:: Work request ::
Every entry must be duplicated word for word.

Dataset items
▬▬▬▬▬▬
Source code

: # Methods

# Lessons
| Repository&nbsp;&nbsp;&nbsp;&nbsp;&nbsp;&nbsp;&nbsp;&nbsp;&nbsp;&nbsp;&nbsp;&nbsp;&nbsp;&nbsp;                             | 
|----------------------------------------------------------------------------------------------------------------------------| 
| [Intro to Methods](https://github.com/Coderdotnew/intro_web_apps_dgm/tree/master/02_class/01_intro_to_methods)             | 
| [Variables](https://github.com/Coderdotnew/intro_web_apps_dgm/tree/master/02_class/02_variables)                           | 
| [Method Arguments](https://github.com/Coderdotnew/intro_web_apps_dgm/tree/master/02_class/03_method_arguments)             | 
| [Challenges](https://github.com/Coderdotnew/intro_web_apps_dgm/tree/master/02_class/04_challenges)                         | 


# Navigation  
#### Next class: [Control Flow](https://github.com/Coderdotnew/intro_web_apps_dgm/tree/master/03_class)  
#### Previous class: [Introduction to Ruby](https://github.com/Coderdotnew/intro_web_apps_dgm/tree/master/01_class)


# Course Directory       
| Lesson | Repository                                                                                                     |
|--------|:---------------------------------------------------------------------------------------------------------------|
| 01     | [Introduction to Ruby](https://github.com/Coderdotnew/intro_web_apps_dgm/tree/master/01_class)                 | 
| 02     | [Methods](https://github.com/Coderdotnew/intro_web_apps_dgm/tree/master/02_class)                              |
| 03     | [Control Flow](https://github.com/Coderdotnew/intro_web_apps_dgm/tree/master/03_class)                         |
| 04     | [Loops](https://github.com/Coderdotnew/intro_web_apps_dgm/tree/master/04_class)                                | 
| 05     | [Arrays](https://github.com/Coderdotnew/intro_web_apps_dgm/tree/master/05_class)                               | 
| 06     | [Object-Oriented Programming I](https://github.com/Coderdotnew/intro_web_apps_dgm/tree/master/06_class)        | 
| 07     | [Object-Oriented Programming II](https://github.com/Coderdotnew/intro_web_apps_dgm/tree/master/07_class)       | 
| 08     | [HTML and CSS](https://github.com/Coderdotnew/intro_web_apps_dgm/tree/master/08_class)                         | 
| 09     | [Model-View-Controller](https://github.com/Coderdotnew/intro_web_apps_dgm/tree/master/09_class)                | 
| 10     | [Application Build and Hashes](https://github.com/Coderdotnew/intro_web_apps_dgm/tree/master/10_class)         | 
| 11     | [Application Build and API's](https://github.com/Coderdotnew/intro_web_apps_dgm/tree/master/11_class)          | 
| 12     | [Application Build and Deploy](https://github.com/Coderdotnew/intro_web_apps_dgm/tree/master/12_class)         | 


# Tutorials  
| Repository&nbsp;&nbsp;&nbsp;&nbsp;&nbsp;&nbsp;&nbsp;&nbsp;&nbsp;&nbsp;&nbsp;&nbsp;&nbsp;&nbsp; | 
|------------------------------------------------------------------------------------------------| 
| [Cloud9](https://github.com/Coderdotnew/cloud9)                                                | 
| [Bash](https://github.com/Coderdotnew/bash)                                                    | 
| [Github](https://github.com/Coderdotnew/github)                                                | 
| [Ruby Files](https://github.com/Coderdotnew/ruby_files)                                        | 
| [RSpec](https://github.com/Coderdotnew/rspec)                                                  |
▬▬▬▬▬▬
:: Answer area ::
Source code

: # Methods

# Lessons
| Repository&nbsp;&nbsp;&nbsp;&nbsp;&nbsp;&nbsp;&nbsp;&nbsp;&nbsp;&nbsp;&nbsp;&nbsp;&nbsp;&nbsp;                             | 
|----------------------------------------------------------------------------------------------------------------------------| 
| [Intro to Methods](https://github.com/Coderdotnew/intro_web_apps_dgm/tree/master/02_class/01_intro_to_methods)             | 
| [Variables](https://github.com/Coderdotnew/intro_web_apps_dgm/tree/master/02_class/02_variables)                           | 
| [Method Arguments](https://github.com/Coderdotnew/intro_web_apps_dgm/tree/master/02_class/03_method_arguments)             | 
| [Challenges](https://github.com/Coderdotnew/intro_web_apps_dgm/tree/master/02_class/04_challenges)                         | 


# Navigation  
#### Next class: [Control Flow](https://github.com/Coderdotnew/intro_web_apps_dgm/tree/master/03_class)  
#### Previous class: [Introduction to Ruby](https://github.com/Coderdotnew/intro_web_apps_dgm/tree/master/01_class)


# Course Directory       
| Lesson | Repository                                                                                                     |
|--------|:---------------------------------------------------------------------------------------------------------------|
| 01     | [Introduction to Ruby](https://github.com/Coderdotnew/intro_web_apps_dgm/tree/master/01_class)                 | 
| 02     | [Methods](https://github.com/Coderdotnew/intro_web_apps_dgm/tree/master/02_class)                              |
| 03     | [Control Flow](https://github.com/Coderdotnew/intro_web_apps_dgm/tree/master/03_class)                         |
| 04     | [Loops](https://github.com/Coderdotnew/intro_web_apps_dgm/tree/master/04_class)                                | 
| 05     | [Arrays](https://github.com/Coderdotnew/intro_web_apps_dgm/tree/master/05_class)                               | 
| 06     | [Object-Oriented Programming I](https://github.com/Coderdotnew/intro_web_apps_dgm/tree/master/06_class)        | 
| 07     | [Object-Oriented Programming II](https://github.com/Coderdotnew/intro_web_apps_dgm/tree/master/07_class)       | 
| 08     | [HTML and CSS](https://github.com/Coderdotnew/intro_web_apps_dgm/tree/master/08_class)                         | 
| 09     | [Model-View-Controller](https://github.com/Coderdotnew/intro_web_apps_dgm/tree/master/09_class)                | 
| 10     | [Application Build and Hashes](https://github.com/Coderdotnew/intro_web_apps_dgm/tree/master/10_class)         | 
| 11     | [Application Build and API's](https://github.com/Coderdotnew/intro_web_apps_dgm/tree/master/11_class)          | 
| 12     | [Application Build and Deploy](https://github.com/Coderdotnew/intro_web_apps_dgm/tree/master/12_class)         | 


# Tutorials  
| Repository&nbsp;&nbsp;&nbsp;&nbsp;&nbsp;&nbsp;&nbsp;&nbsp;&nbsp;&nbsp;&nbsp;&nbsp;&nbsp;&nbsp; | 
|------------------------------------------------------------------------------------------------| 
| [Cloud9](https://github.com/Coderdotnew/cloud9)                                                | 
| [Bash](https://github.com/Coderdotnew/bash)                                                    | 
| [Github](https://github.com/Coderdotnew/github)                                                | 
| [Ruby Files](https://github.com/Coderdotnew/ruby_files)                                        | 
| [RSpec](https://github.com/Coderdotnew/rspec)                                                  |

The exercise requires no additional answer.